As for Newmont, the stock is now trading at the
price it did when gold was roughly $350 an ounce.
I find it rather perverse that the companies whose
products are direct beneficiaries of
stagflation/inflation are the ones manifestly
being hurt by inflation, as their energy and
attendant costs have screamed up much faster than
metal prices. Concomitantly, the money spent by
mining companies on exploration has not yet had
enough time to bear fruit. (Parenthetically, I
note that Newmont has been getting absolutely no
credit for its financially successful investment
in the Canadian Oil Sands Trust (COSWF, news,
msgs). The trust has a working interest in energy
resources being developed in the tar sands of
Alberta.) Thus, for the moment, the miners are
stocks without friends -- which is precisely the
opportunity one looks for when one is
a "contrarian." (For more on the trust, click
here.)
Newmont's stock price now assumes it costs Newmont
$250 to mine an ounce of gold. (Using the
framework I've discussed in my daily column,
divide Newmonts market cap -- $16.68 billion --
by the companys estimated 91 million ounces of
gold in the ground and you get $183 per ounce.

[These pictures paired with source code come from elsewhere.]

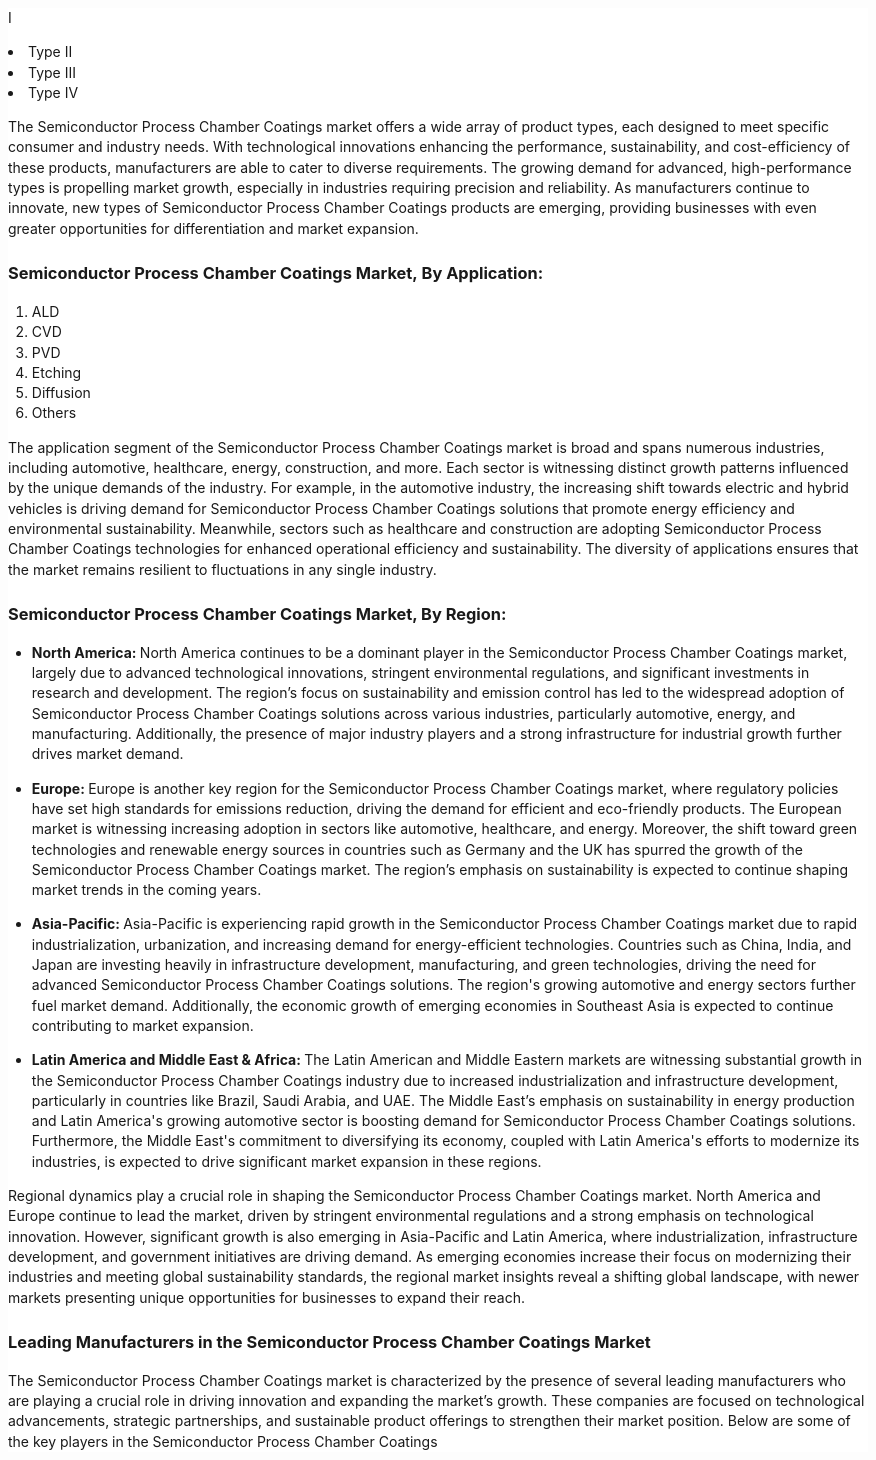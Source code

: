 I<li> Type II<li> Type III<li> Type IV</li></ol><p>The Semiconductor Process Chamber Coatings market offers a wide array of product types, each designed to meet specific consumer and industry needs. With technological innovations enhancing the performance, sustainability, and cost-efficiency of these products, manufacturers are able to cater to diverse requirements. The growing demand for advanced, high-performance types is propelling market growth, especially in industries requiring precision and reliability. As manufacturers continue to innovate, new types of Semiconductor Process Chamber Coatings products are emerging, providing businesses with even greater opportunities for differentiation and market expansion.</p><h3>Semiconductor Process Chamber Coatings Market,&nbsp;By Application:</h3><ol><li>ALD<li> CVD<li> PVD<li> Etching<li> Diffusion<li> Others</li></ol><p>The application segment of the Semiconductor Process Chamber Coatings market is broad and spans numerous industries, including automotive, healthcare, energy, construction, and more. Each sector is witnessing distinct growth patterns influenced by the unique demands of the industry. For example, in the automotive industry, the increasing shift towards electric and hybrid vehicles is driving demand for Semiconductor Process Chamber Coatings solutions that promote energy efficiency and environmental sustainability. Meanwhile, sectors such as healthcare and construction are adopting Semiconductor Process Chamber Coatings technologies for enhanced operational efficiency and sustainability. The diversity of applications ensures that the market remains resilient to fluctuations in any single industry.</p><h3>Semiconductor Process Chamber Coatings Market, By Region:</h3><ul><li><p><strong>North America:&nbsp;</strong>North America continues to be a dominant player in the Semiconductor Process Chamber Coatings market, largely due to advanced technological innovations, stringent environmental regulations, and significant investments in research and development. The region&rsquo;s focus on sustainability and emission control has led to the widespread adoption of Semiconductor Process Chamber Coatings solutions across various industries, particularly automotive, energy, and manufacturing. Additionally, the presence of major industry players and a strong infrastructure for industrial growth further drives market demand.</p></li><li><p><strong><strong>Europe:&nbsp;</strong></strong>Europe is another key region for the Semiconductor Process Chamber Coatings market, where regulatory policies have set high standards for emissions reduction, driving the demand for efficient and eco-friendly products. The European market is witnessing increasing adoption in sectors like automotive, healthcare, and energy. Moreover, the shift toward green technologies and renewable energy sources in countries such as Germany and the UK has spurred the growth of the Semiconductor Process Chamber Coatings market. The region&rsquo;s emphasis on sustainability is expected to continue shaping market trends in the coming years.</p></li><li><p><strong><strong>Asia-Pacific:&nbsp;</strong></strong>Asia-Pacific is experiencing rapid growth in the Semiconductor Process Chamber Coatings market due to rapid industrialization, urbanization, and increasing demand for energy-efficient technologies. Countries such as China, India, and Japan are investing heavily in infrastructure development, manufacturing, and green technologies, driving the need for advanced Semiconductor Process Chamber Coatings solutions. The region's growing automotive and energy sectors further fuel market demand. Additionally, the economic growth of emerging economies in Southeast Asia is expected to continue contributing to market expansion.</p></li><li><p><strong><strong>Latin America and Middle East &amp; Africa:&nbsp;</strong></strong>The Latin American and Middle Eastern markets are witnessing substantial growth in the Semiconductor Process Chamber Coatings industry due to increased industrialization and infrastructure development, particularly in countries like Brazil, Saudi Arabia, and UAE. The Middle East&rsquo;s emphasis on sustainability in energy production and Latin America's growing automotive sector is boosting demand for Semiconductor Process Chamber Coatings solutions. Furthermore, the Middle East's commitment to diversifying its economy, coupled with Latin America's efforts to modernize its industries, is expected to drive significant market expansion in these regions.</p></li></ul><p>Regional dynamics play a crucial role in shaping the Semiconductor Process Chamber Coatings market. North America and Europe continue to lead the market, driven by stringent environmental regulations and a strong emphasis on technological innovation. However, significant growth is also emerging in Asia-Pacific and Latin America, where industrialization, infrastructure development, and government initiatives are driving demand. As emerging economies increase their focus on modernizing their industries and meeting global sustainability standards, the regional market insights reveal a shifting global landscape, with newer markets presenting unique opportunities for businesses to expand their reach.</p><h3><strong>Leading Manufacturers in the Semiconductor Process Chamber Coatings Market</strong></h3><p>The Semiconductor Process Chamber Coatings market is characterized by the presence of several leading manufacturers who are playing a crucial role in driving innovation and expanding the market&rsquo;s growth. These companies are focused on technological advancements, strategic partnerships, and sustainable product offerings to strengthen their market position. Below are some of the key players in the Semiconductor Process Chamber Coatings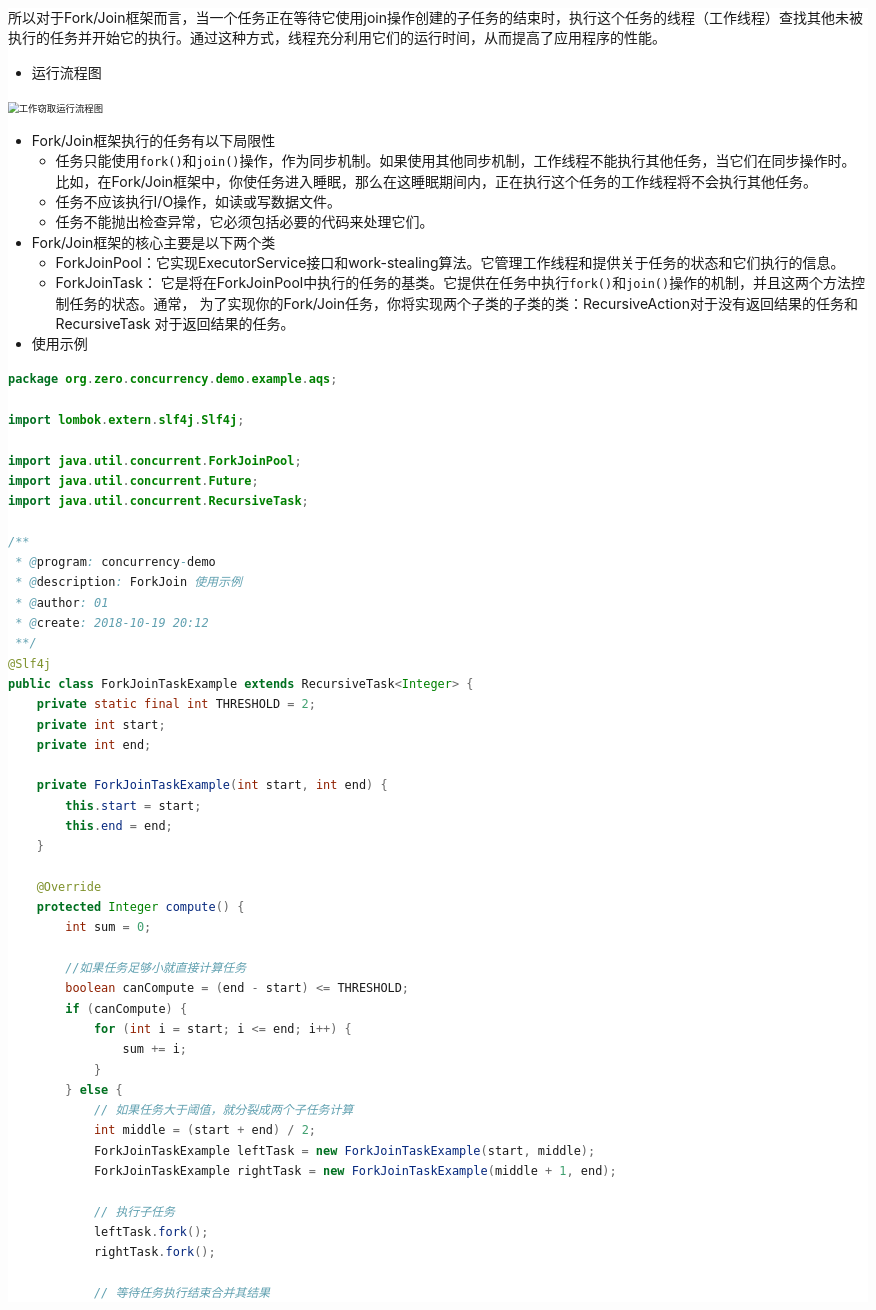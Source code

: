   所以对于Fork/Join框架而言，当一个任务正在等待它使用join操作创建的子任务的结束时，执行这个任务的线程（工作线程）查找其他未被执行的任务并开始它的执行。通过这种方式，线程充分利用它们的运行时间，从而提高了应用程序的性能。

  * 运行流程图

<img src="C:\Users\hawk4\Desktop\临时\笔记\笔记图片\工作窃取运行流程图.png" alt="工作窃取运行流程图" style="zoom: 67%;" />

* Fork/Join框架执行的任务有以下局限性
  * 任务只能使用`fork()`和`join()`操作，作为同步机制。如果使用其他同步机制，工作线程不能执行其他任务，当它们在同步操作时。比如，在Fork/Join框架中，你使任务进入睡眠，那么在这睡眠期间内，正在执行这个任务的工作线程将不会执行其他任务。
  * 任务不应该执行I/O操作，如读或写数据文件。
  * 任务不能抛出检查异常，它必须包括必要的代码来处理它们。
* Fork/Join框架的核心主要是以下两个类
  * ForkJoinPool：它实现ExecutorService接口和work-stealing算法。它管理工作线程和提供关于任务的状态和它们执行的信息。
  * ForkJoinTask： 它是将在ForkJoinPool中执行的任务的基类。它提供在任务中执行`fork()`和`join()`操作的机制，并且这两个方法控制任务的状态。通常， 为了实现你的Fork/Join任务，你将实现两个子类的子类的类：RecursiveAction对于没有返回结果的任务和RecursiveTask 对于返回结果的任务。
* 使用示例

```java
package org.zero.concurrency.demo.example.aqs;

import lombok.extern.slf4j.Slf4j;

import java.util.concurrent.ForkJoinPool;
import java.util.concurrent.Future;
import java.util.concurrent.RecursiveTask;

/**
 * @program: concurrency-demo
 * @description: ForkJoin 使用示例
 * @author: 01
 * @create: 2018-10-19 20:12
 **/
@Slf4j
public class ForkJoinTaskExample extends RecursiveTask<Integer> {
    private static final int THRESHOLD = 2;
    private int start;
    private int end;

    private ForkJoinTaskExample(int start, int end) {
        this.start = start;
        this.end = end;
    }

    @Override
    protected Integer compute() {
        int sum = 0;

        //如果任务足够小就直接计算任务
        boolean canCompute = (end - start) <= THRESHOLD;
        if (canCompute) {
            for (int i = start; i <= end; i++) {
                sum += i;
            }
        } else {
            // 如果任务大于阈值，就分裂成两个子任务计算
            int middle = (start + end) / 2;
            ForkJoinTaskExample leftTask = new ForkJoinTaskExample(start, middle);
            ForkJoinTaskExample rightTask = new ForkJoinTaskExample(middle + 1, end);

            // 执行子任务
            leftTask.fork();
            rightTask.fork();

            // 等待任务执行结束合并其结果
```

Subtract $183 from golds recent price, $433 an
ounce, and you get $250.) If the company were to
drive cash costs back to where they were two years
ago, i.e., approximately $200, then, using the
same methodology at today's gold price, Newmont
should sell at $47, not around $36.
Looking at it this way, one can see that it has
been costs that have hurt Newmont's stock price.
But let me be clear: This is just my way of
looking at metals stocks vs. bullion, and it may
or may not be the right way to view the situation.
And the logic has worked well in the past.
Obviously, future production increases and a
rising or falling gold price will affect the price
of Newmont. It should also be noted that the
company had a poor first quarter last year, and
its stock price bottomed out in early May 2004.